> _What you are asked to do_:
Copy out every line of the data exactly; do not include the images.

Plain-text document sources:
——————

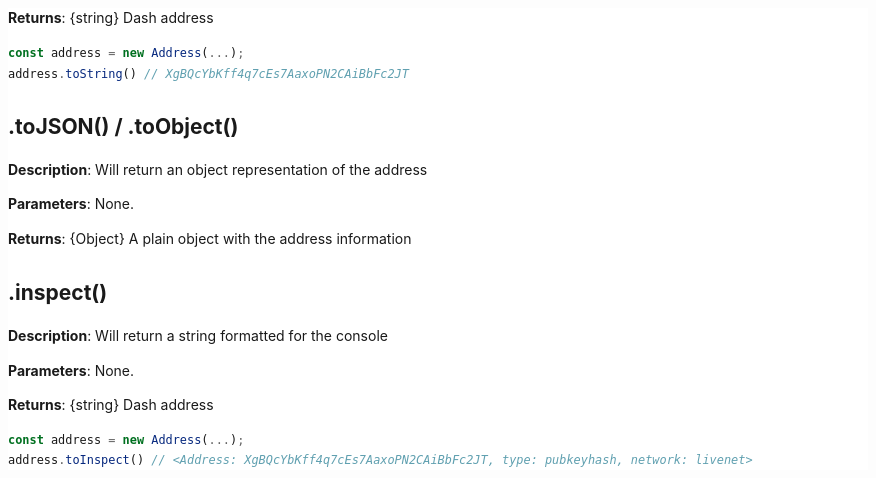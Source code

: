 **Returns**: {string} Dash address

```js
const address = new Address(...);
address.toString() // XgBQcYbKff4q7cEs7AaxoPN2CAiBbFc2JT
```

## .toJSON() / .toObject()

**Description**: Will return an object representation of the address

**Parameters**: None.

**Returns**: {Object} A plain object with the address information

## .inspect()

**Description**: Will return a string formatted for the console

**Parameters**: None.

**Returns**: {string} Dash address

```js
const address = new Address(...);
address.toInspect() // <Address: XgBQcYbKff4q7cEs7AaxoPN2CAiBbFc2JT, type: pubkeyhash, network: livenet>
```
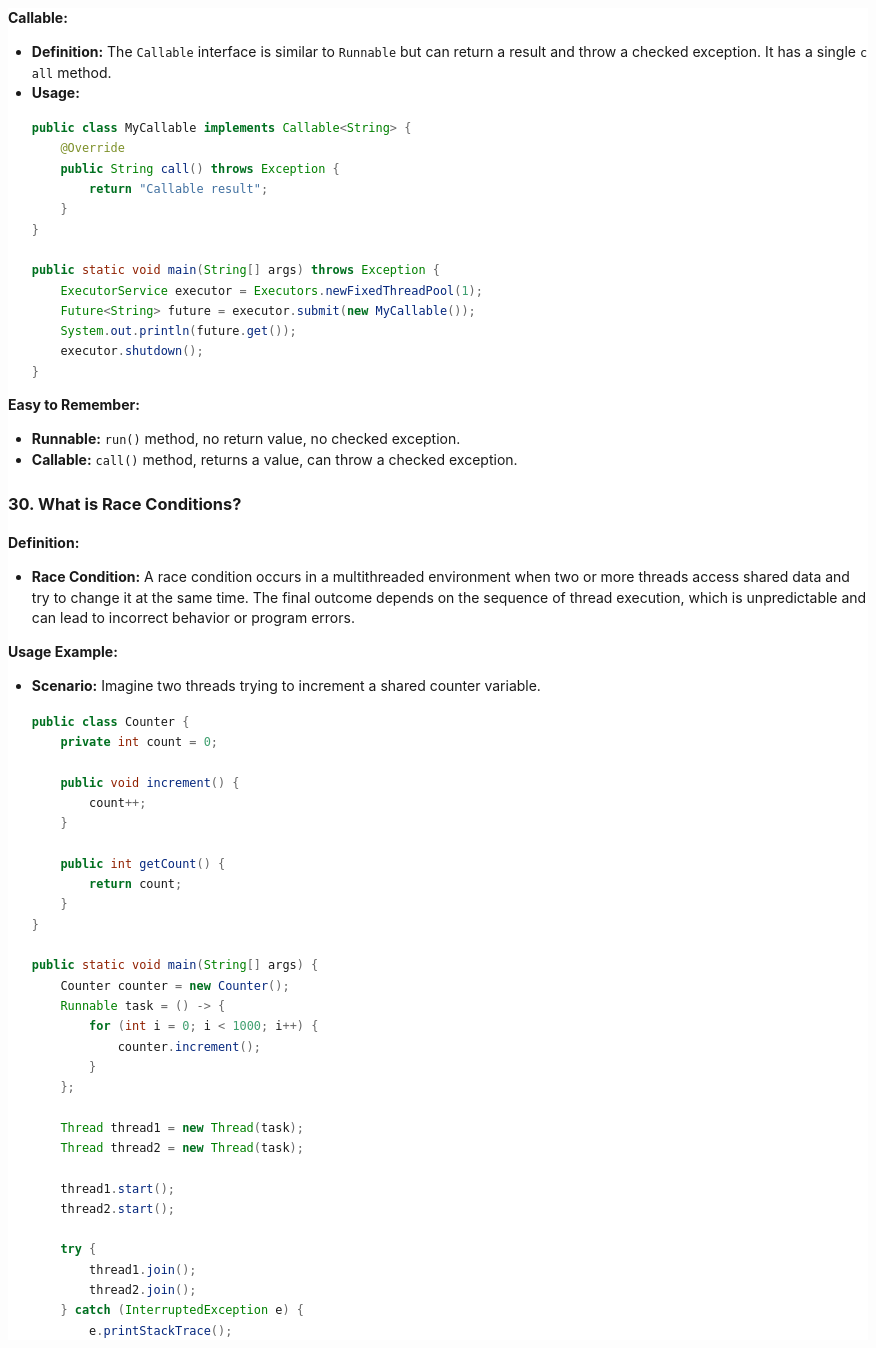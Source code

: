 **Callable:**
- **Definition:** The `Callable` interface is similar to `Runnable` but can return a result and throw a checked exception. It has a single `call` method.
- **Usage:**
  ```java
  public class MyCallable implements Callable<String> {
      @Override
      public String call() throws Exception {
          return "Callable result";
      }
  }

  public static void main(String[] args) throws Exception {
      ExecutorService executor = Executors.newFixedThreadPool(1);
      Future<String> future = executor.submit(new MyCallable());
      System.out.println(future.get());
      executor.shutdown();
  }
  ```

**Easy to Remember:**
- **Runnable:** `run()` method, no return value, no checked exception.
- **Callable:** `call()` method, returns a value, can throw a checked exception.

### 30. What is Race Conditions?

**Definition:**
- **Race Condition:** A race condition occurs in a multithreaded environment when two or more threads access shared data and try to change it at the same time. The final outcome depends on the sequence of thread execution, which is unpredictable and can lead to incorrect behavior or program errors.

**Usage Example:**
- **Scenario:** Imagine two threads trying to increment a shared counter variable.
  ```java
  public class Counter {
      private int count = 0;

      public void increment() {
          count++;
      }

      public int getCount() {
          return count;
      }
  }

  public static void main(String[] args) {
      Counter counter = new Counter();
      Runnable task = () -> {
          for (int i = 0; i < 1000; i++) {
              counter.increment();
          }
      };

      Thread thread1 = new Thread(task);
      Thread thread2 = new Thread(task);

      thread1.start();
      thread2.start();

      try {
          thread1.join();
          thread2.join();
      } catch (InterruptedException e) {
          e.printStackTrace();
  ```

——————

> _Solution below_:
Source code

: **Returns**: {string} Dash address

```js
const address = new Address(...);
address.toString() // XgBQcYbKff4q7cEs7AaxoPN2CAiBbFc2JT
```

## .toJSON() / .toObject()

**Description**: Will return an object representation of the address

**Parameters**: None.

**Returns**: {Object} A plain object with the address information

## .inspect()

**Description**: Will return a string formatted for the console

**Parameters**: None.

**Returns**: {string} Dash address

```js
const address = new Address(...);
address.toInspect() // <Address: XgBQcYbKff4q7cEs7AaxoPN2CAiBbFc2JT, type: pubkeyhash, network: livenet>
```
Source code

: **Callable:**
- **Definition:** The `Callable` interface is similar to `Runnable` but can return a result and throw a checked exception. It has a single `call` method.
- **Usage:**
  ```java
  public class MyCallable implements Callable<String> {
      @Override
      public String call() throws Exception {
          return "Callable result";
      }
  }

  public static void main(String[] args) throws Exception {
      ExecutorService executor = Executors.newFixedThreadPool(1);
      Future<String> future = executor.submit(new MyCallable());
      System.out.println(future.get());
      executor.shutdown();
  }
  ```

**Easy to Remember:**
- **Runnable:** `run()` method, no return value, no checked exception.
- **Callable:** `call()` method, returns a value, can throw a checked exception.

### 30. What is Race Conditions?

**Definition:**
- **Race Condition:** A race condition occurs in a multithreaded environment when two or more threads access shared data and try to change it at the same time. The final outcome depends on the sequence of thread execution, which is unpredictable and can lead to incorrect behavior or program errors.

**Usage Example:**
- **Scenario:** Imagine two threads trying to increment a shared counter variable.
  ```java
  public class Counter {
      private int count = 0;

      public void increment() {
          count++;
      }

      public int getCount() {
          return count;
      }
  }

  public static void main(String[] args) {
      Counter counter = new Counter();
      Runnable task = () -> {
          for (int i = 0; i < 1000; i++) {
              counter.increment();
          }
      };

      Thread thread1 = new Thread(task);
      Thread thread2 = new Thread(task);

      thread1.start();
      thread2.start();

      try {
          thread1.join();
          thread2.join();
      } catch (InterruptedException e) {
          e.printStackTrace();
  ```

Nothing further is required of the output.